(INPUT MATERIAL)
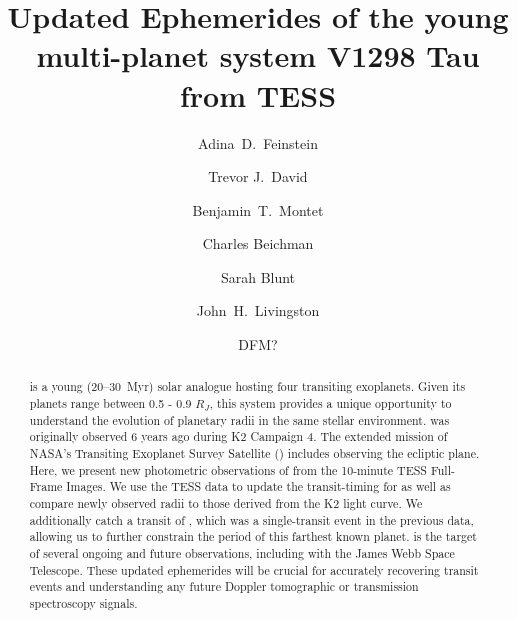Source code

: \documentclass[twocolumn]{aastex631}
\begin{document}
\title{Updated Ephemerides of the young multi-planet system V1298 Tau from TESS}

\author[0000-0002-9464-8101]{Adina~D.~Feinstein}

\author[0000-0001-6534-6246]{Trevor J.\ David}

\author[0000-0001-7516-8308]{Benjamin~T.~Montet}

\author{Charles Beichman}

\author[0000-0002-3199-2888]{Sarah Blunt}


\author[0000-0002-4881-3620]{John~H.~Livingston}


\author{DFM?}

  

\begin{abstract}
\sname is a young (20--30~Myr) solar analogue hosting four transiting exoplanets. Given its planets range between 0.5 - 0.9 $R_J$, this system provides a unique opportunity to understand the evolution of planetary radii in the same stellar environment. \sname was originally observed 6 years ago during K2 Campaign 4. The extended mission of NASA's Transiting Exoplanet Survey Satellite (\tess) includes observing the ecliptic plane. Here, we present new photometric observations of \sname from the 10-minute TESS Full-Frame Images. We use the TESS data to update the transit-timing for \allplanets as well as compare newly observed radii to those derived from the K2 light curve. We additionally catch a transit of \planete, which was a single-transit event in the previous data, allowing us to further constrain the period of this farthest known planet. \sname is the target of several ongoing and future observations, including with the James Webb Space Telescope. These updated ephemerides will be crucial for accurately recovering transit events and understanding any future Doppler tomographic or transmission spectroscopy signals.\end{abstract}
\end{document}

(YOUR OBJECTIVE) Every record above should be transcribed exactly; the pictures stay out of the copy.

(EXERCISE ANSWER)
Source code

: \documentclass[twocolumn]{aastex631}
\begin{document}
\title{Updated Ephemerides of the young multi-planet system V1298 Tau from TESS}

\author[0000-0002-9464-8101]{Adina~D.~Feinstein}

\author[0000-0001-6534-6246]{Trevor J.\ David}

\author[0000-0001-7516-8308]{Benjamin~T.~Montet}

\author{Charles Beichman}

\author[0000-0002-3199-2888]{Sarah Blunt}


\author[0000-0002-4881-3620]{John~H.~Livingston}


\author{DFM?}

  

\begin{abstract}
\sname is a young (20--30~Myr) solar analogue hosting four transiting exoplanets. Given its planets range between 0.5 - 0.9 $R_J$, this system provides a unique opportunity to understand the evolution of planetary radii in the same stellar environment. \sname was originally observed 6 years ago during K2 Campaign 4. The extended mission of NASA's Transiting Exoplanet Survey Satellite (\tess) includes observing the ecliptic plane. Here, we present new photometric observations of \sname from the 10-minute TESS Full-Frame Images. We use the TESS data to update the transit-timing for \allplanets as well as compare newly observed radii to those derived from the K2 light curve. We additionally catch a transit of \planete, which was a single-transit event in the previous data, allowing us to further constrain the period of this farthest known planet. \sname is the target of several ongoing and future observations, including with the James Webb Space Telescope. These updated ephemerides will be crucial for accurately recovering transit events and understanding any future Doppler tomographic or transmission spectroscopy signals.\end{abstract}
\end{document}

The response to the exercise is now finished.